Segment Start: Supplied information
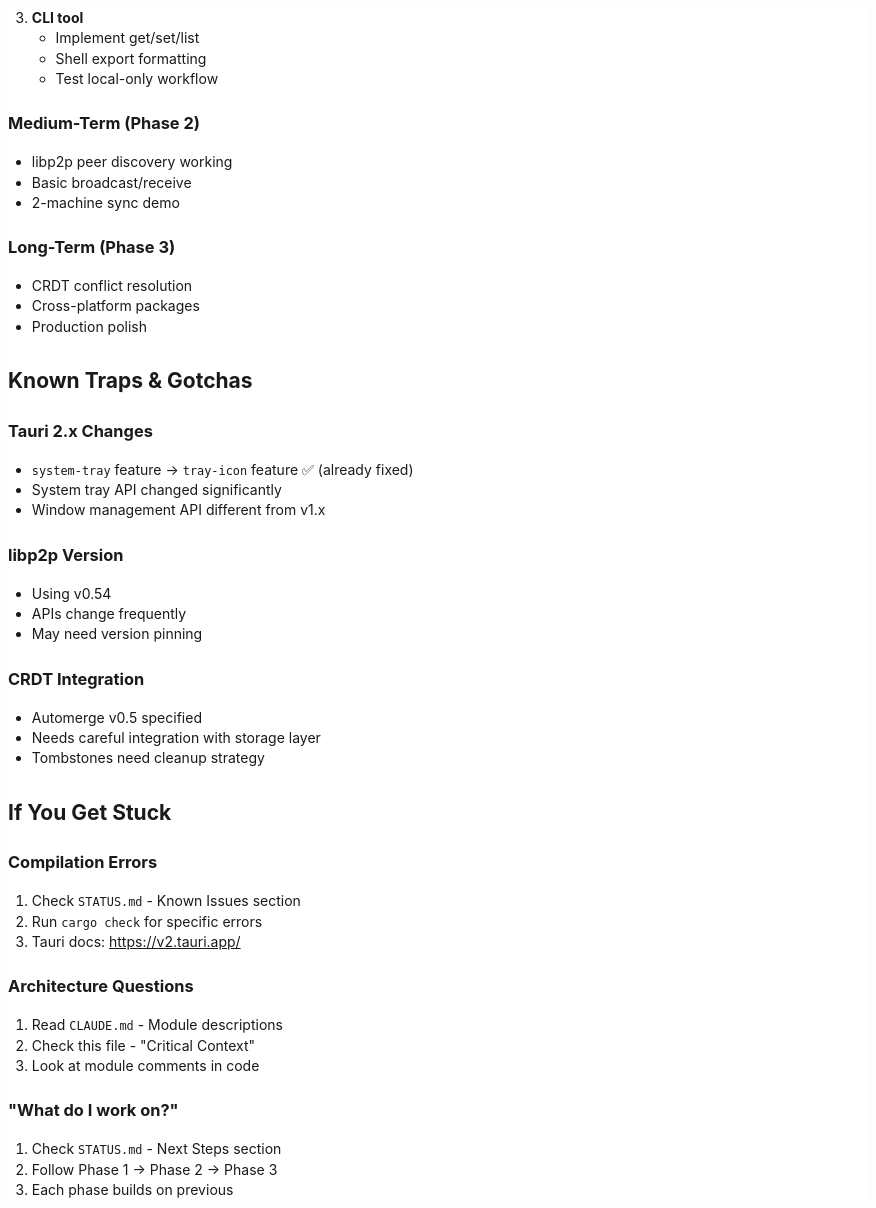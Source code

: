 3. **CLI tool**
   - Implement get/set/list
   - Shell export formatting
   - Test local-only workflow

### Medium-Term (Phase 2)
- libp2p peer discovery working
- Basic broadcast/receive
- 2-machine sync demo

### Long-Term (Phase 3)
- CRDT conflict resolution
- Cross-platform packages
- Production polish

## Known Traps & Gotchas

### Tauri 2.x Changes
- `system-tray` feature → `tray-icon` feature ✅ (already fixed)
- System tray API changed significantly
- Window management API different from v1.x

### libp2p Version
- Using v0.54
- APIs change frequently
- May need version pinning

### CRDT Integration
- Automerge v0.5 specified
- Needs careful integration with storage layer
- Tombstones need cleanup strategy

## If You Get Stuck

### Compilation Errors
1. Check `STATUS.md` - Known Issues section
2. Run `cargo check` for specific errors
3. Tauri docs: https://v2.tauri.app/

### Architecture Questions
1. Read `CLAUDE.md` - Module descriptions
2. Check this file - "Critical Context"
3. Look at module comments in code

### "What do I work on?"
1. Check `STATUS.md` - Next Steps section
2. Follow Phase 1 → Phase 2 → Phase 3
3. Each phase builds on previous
Segment End: Supplied information
Segment Start: Supplied information
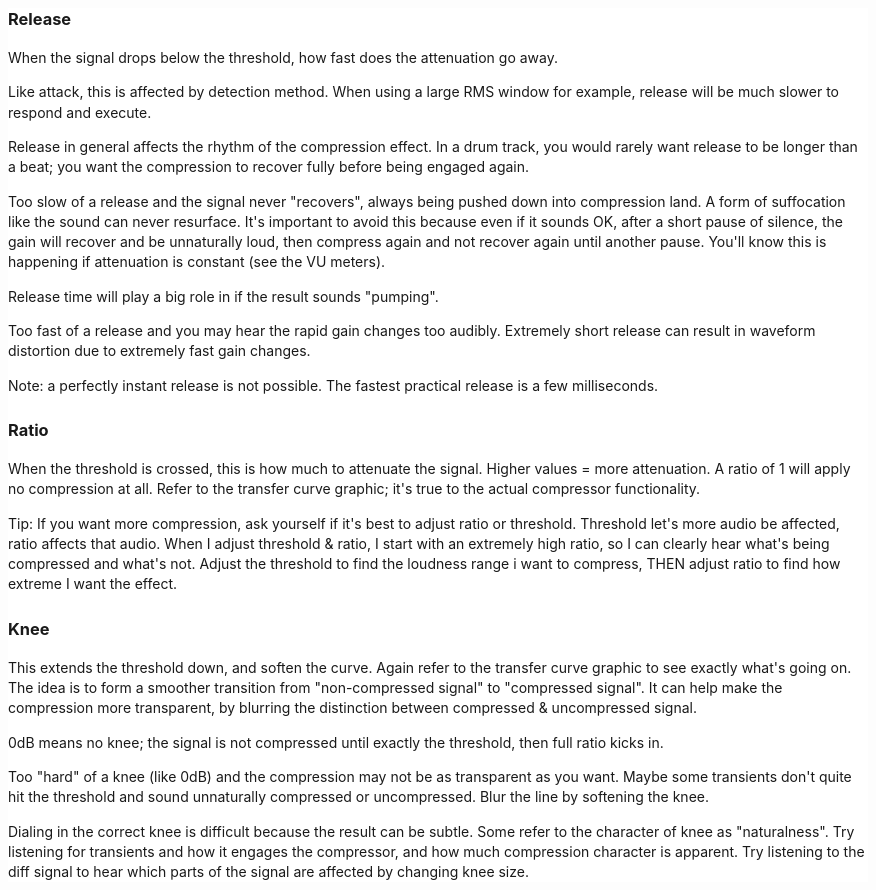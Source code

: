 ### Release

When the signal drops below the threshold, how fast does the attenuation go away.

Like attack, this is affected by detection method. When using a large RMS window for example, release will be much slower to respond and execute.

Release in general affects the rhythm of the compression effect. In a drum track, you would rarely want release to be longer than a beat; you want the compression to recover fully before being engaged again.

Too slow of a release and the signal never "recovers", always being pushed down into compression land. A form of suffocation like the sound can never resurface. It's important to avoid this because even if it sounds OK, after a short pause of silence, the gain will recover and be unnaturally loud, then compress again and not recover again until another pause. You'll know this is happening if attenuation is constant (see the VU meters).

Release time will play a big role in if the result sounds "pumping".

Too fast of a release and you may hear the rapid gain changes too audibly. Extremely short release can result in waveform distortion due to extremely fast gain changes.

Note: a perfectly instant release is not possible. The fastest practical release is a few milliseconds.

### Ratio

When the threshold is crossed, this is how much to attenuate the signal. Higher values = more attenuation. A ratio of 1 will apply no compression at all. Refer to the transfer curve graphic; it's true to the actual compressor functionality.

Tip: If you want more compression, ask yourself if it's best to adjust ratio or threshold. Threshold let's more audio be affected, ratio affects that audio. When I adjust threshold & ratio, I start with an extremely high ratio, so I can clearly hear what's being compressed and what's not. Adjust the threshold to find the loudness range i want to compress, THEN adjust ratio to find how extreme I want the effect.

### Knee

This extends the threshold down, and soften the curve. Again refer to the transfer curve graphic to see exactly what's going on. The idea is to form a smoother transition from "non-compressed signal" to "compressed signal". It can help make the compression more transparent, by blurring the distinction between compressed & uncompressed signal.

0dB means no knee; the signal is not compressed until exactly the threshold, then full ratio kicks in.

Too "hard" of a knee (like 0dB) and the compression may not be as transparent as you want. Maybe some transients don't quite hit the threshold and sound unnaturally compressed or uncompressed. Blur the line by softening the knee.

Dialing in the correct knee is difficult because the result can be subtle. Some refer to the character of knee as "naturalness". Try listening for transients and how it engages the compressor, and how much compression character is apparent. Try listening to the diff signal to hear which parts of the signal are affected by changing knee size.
Segment End: Supplied information
Segment Start: Supplied information
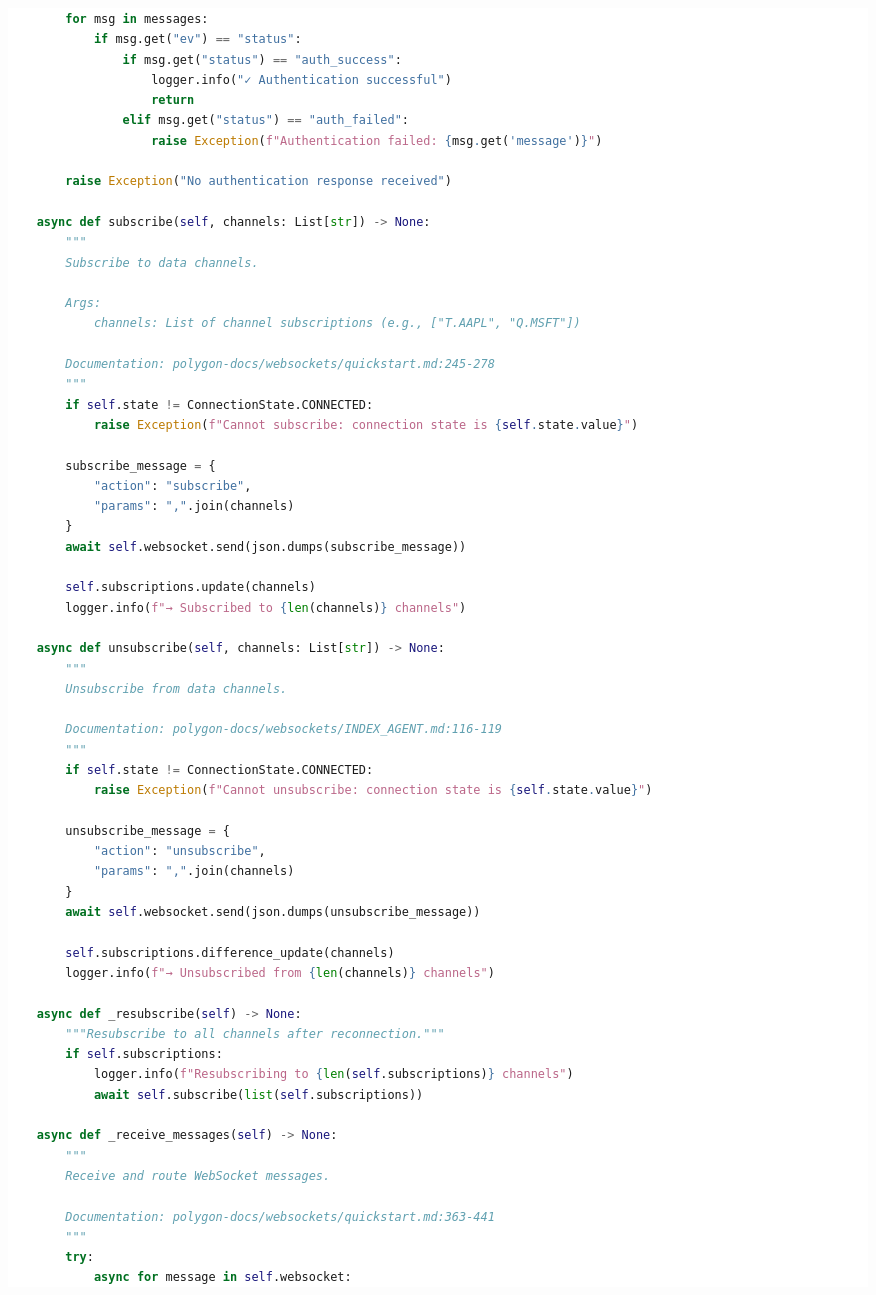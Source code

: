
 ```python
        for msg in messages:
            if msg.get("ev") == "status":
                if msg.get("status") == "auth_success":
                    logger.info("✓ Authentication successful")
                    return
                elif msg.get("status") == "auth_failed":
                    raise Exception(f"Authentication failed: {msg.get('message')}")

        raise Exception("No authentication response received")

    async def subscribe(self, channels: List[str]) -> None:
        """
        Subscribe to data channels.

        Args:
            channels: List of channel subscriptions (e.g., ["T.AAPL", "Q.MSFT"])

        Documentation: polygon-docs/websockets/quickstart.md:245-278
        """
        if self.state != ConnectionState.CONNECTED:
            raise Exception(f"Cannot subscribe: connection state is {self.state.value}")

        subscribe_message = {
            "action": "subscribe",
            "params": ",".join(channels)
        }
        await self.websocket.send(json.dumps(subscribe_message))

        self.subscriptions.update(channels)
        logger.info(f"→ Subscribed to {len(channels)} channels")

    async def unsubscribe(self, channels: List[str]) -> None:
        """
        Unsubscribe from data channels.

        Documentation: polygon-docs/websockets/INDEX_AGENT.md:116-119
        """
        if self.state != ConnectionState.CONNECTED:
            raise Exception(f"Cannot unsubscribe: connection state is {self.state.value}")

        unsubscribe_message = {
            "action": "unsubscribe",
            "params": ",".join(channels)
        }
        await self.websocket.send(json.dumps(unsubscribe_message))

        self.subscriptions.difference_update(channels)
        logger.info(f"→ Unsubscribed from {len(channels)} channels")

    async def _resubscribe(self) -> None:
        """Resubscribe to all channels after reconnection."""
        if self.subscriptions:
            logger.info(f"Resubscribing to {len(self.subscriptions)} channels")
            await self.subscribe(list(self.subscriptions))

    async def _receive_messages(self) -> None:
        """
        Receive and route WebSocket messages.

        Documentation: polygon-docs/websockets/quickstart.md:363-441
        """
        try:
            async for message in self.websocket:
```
Segment End: Supplied information
### Instructions for the task
Reproduce exactly the lines of the records above from the one with "- libp2p peer discovery working" to the one with "- Needs careful", both included, and leave out everything else.

### Reply to the exercise
- libp2p peer discovery working
- Basic broadcast/receive
- 2-machine sync demo

### Long-Term (Phase 3)
- CRDT conflict resolution
- Cross-platform packages
- Production polish

## Known Traps & Gotchas

### Tauri 2.x Changes
- `system-tray` feature → `tray-icon` feature ✅ (already fixed)
- System tray API changed significantly
- Window management API different from v1.x

### libp2p Version
- Using v0.54
- APIs change frequently
- May need version pinning

### CRDT Integration
- Automerge v0.5 specified
- Needs careful integration with storage layer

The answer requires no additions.